20 ans plus tard, d'autres paradigmes ont pris la relève. Il s'agit de l'économie circulaire et de la promotion des circuits courts. Et là aussi, les membres de RESSOURCES sont au cœur de ces modèles.

Au cœur de l'économie circulaire

L'économie circulaire vise à réduire le gaspillage des ressources et l’impact environnemental en augmentant l’efficacité à tous les stades de l’économie, tout en maintenant le bien-être des individus.
Dès lors, l'allongement de la durée de vie des produits par le réemploi/réutilisation, offre 2 avantages :

  • il retarde la production d'un produit de remplacement et donc le prélèvement de matières premières ;
  • il retarde la production d'un déchet et de son traitement.

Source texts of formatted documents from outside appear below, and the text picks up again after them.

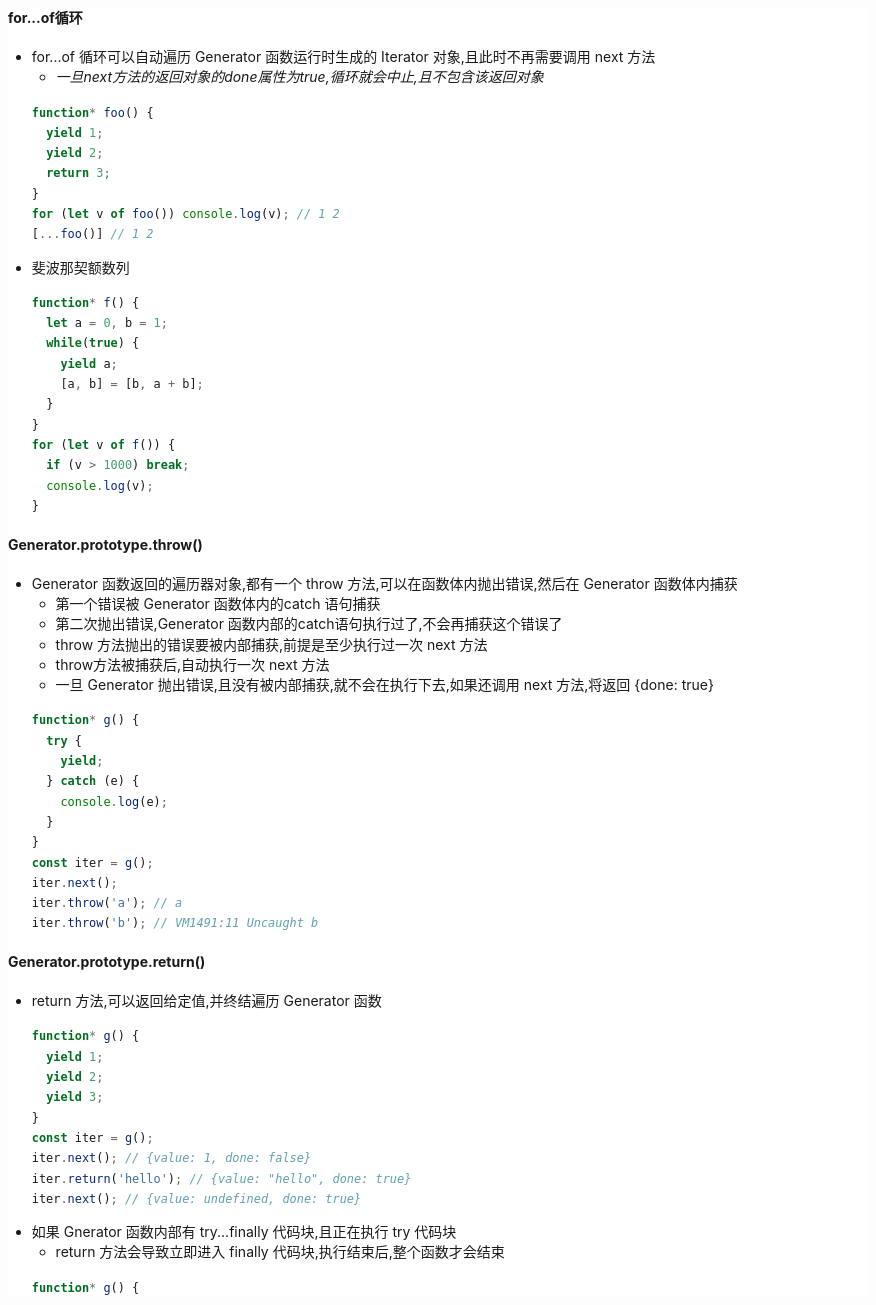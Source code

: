 #### for...of循环
- for...of 循环可以自动遍历 Generator 函数运行时生成的 Iterator 对象,且此时不再需要调用 next 方法
  - *一旦next方法的返回对象的done属性为true,循环就会中止,且不包含该返回对象*
  ```js
  function* foo() {
    yield 1;
    yield 2;
    return 3;
  }
  for (let v of foo()) console.log(v); // 1 2
  [...foo()] // 1 2
  ```
- 斐波那契额数列
  ```js
  function* f() {
    let a = 0, b = 1;
    while(true) {
      yield a;
      [a, b] = [b, a + b];
    }
  }
  for (let v of f()) {
    if (v > 1000) break;
    console.log(v);
  }
  ```

#### Generator.prototype.throw()
- Generator 函数返回的遍历器对象,都有一个 throw 方法,可以在函数体内抛出错误,然后在 Generator 函数体内捕获
  - 第一个错误被 Generator 函数体内的catch 语句捕获
  - 第二次抛出错误,Generator 函数内部的catch语句执行过了,不会再捕获这个错误了
  - throw 方法抛出的错误要被内部捕获,前提是至少执行过一次 next 方法
  - throw方法被捕获后,自动执行一次 next 方法
  - 一旦 Generator 抛出错误,且没有被内部捕获,就不会在执行下去,如果还调用 next 方法,将返回 {done: true}
  ```js
  function* g() {
    try {
      yield;
    } catch (e) {
      console.log(e);
    }
  }
  const iter = g();
  iter.next();
  iter.throw('a'); // a
  iter.throw('b'); // VM1491:11 Uncaught b
  ```

#### Generator.prototype.return()
- return 方法,可以返回给定值,并终结遍历 Generator 函数
  ```js
  function* g() {
    yield 1;
    yield 2;
    yield 3;
  }
  const iter = g();
  iter.next(); // {value: 1, done: false}
  iter.return('hello'); // {value: "hello", done: true}
  iter.next(); // {value: undefined, done: true}
  ```
- 如果 Gnerator 函数内部有 try...finally 代码块,且正在执行 try 代码块
  - return 方法会导致立即进入 finally 代码块,执行结束后,整个函数才会结束
  ```js
  function* g() {
  ```
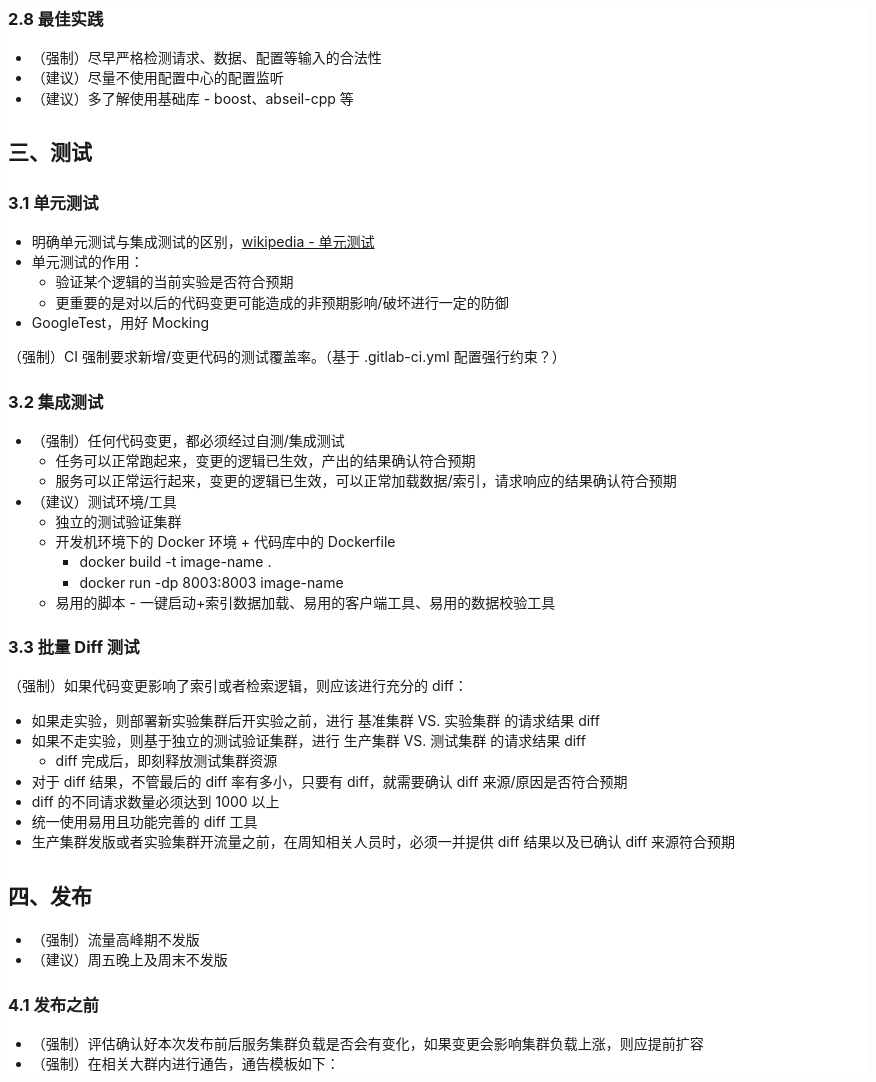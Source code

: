 ### 2.8 最佳实践

- （强制）尽早严格检测请求、数据、配置等输入的合法性
- （建议）尽量不使用配置中心的配置监听
- （建议）多了解使用基础库 - boost、abseil-cpp 等

## 三、测试

### 3.1 单元测试

- 明确单元测试与集成测试的区别，[wikipedia - 单元测试](https://zh.wikipedia.org/wiki/%E5%8D%95%E5%85%83%E6%B5%8B%E8%AF%95)
- 单元测试的作用：
    - 验证某个逻辑的当前实验是否符合预期
    - 更重要的是对以后的代码变更可能造成的非预期影响/破坏进行一定的防御
- GoogleTest，用好 Mocking

（强制）CI 强制要求新增/变更代码的测试覆盖率。（基于 .gitlab-ci.yml 配置强行约束？）

### 3.2 集成测试

- （强制）任何代码变更，都必须经过自测/集成测试
    - 任务可以正常跑起来，变更的逻辑已生效，产出的结果确认符合预期
    - 服务可以正常运行起来，变更的逻辑已生效，可以正常加载数据/索引，请求响应的结果确认符合预期
- （建议）测试环境/工具
    - 独立的测试验证集群
    - 开发机环境下的 Docker 环境 + 代码库中的 Dockerfile
        - docker build -t image-name .
        - docker run -dp 8003:8003 image-name
    - 易用的脚本 - 一键启动+索引数据加载、易用的客户端工具、易用的数据校验工具

### 3.3 批量 Diff 测试

（强制）如果代码变更影响了索引或者检索逻辑，则应该进行充分的 diff：

- 如果走实验，则部署新实验集群后开实验之前，进行 基准集群 VS. 实验集群 的请求结果 diff
- 如果不走实验，则基于独立的测试验证集群，进行 生产集群 VS. 测试集群 的请求结果 diff
    - diff 完成后，即刻释放测试集群资源
- 对于 diff 结果，不管最后的 diff 率有多小，只要有 diff，就需要确认 diff 来源/原因是否符合预期
- diff 的不同请求数量必须达到 1000 以上
- 统一使用易用且功能完善的 diff 工具
- 生产集群发版或者实验集群开流量之前，在周知相关人员时，必须一并提供 diff 结果以及已确认 diff 来源符合预期

## 四、发布

- （强制）流量高峰期不发版
- （建议）周五晚上及周末不发版

### 4.1 发布之前

- （强制）评估确认好本次发布前后服务集群负载是否会有变化，如果变更会影响集群负载上涨，则应提前扩容
- （强制）在相关大群内进行通告，通告模板如下：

En étirant la durée de vie des produits, certaines générations de remplacement peuvent être évitées. C'est l'exact opposé de l'obsolescence programmée qui vise à produire-consommer-jeter selon des cycles de plus en plus courts.
Pourtant, dans l'Europe de 2015, jeter signifie de plus en plus souvent recycler. A première vue, la boucle serait déjà (partiellement) bouclée. Or le recyclage implique la mise en œuvre de dispositifs à grande échelle, visant la collecte, le traitement et la distribution des déchets devenus matières premières secondaires. Ces processus sont énergivores et polluants. Ils sont donc moins efficaces que la prévention ou le réemploi/la réutilisation.
Au contraire, le réemploi/réutilisation est un processus très simple qui vise à maintenir l'objet dans son usage premier. C'est une activité économique en énergie qui peut être rapidement mise en œuvre : un déchet collecté aujourd'hui, peut être trié, réparé et remis en vente en quelques jours seulement.

Les circuits courts

Les activités de réemploi/réutilisation sont réalisées à l'échelle d'un territoire restreint : la ville, le bassin de vie, la province ou la région, selon les flux traités. Cet ancrage territorial offre de multiples avantages :

  • l'activité économique générée est non délocalisable
  • les transports sont limités et permettent une réduction de la consommation d'énergie ;
  • les emplois créés sont locaux et bénéficient aux habitants des territoires concernés.

Cette approche transversale, alliant l'environnement, le social et le développement économique, crée aussi du lien entre des opérateurs issus de secteurs d'activités différents et entre les prestataires de services et les usagers, qu'ils soient donateurs ou acheteurs de biens de seconde main.

Dans 20 ans ?

Force est de constater que, quel que soit le modèle de développement prôné, les membres de RESSOURCES sont toujours précurseurs, pour peu que ces modèles s'inscrivent dans le respect des personnes et de leur environnement.
Portées par les entreprises d'économie sociale, ces innovations sont de type organisationnel (entreprises en gestion participative par exemple) mais concernent aussi les processus (projet de recherche pour le recyclage des panneaux photovoltaïques) et les produits et/ou services offerts (économie de la fonctionnalité pour des vélos de seconde main).
Dans cette dynamique d'innovation, les Entreprises d'Economie Sociale mettent véritablement leur intelligence collective au service ... de la collectivité.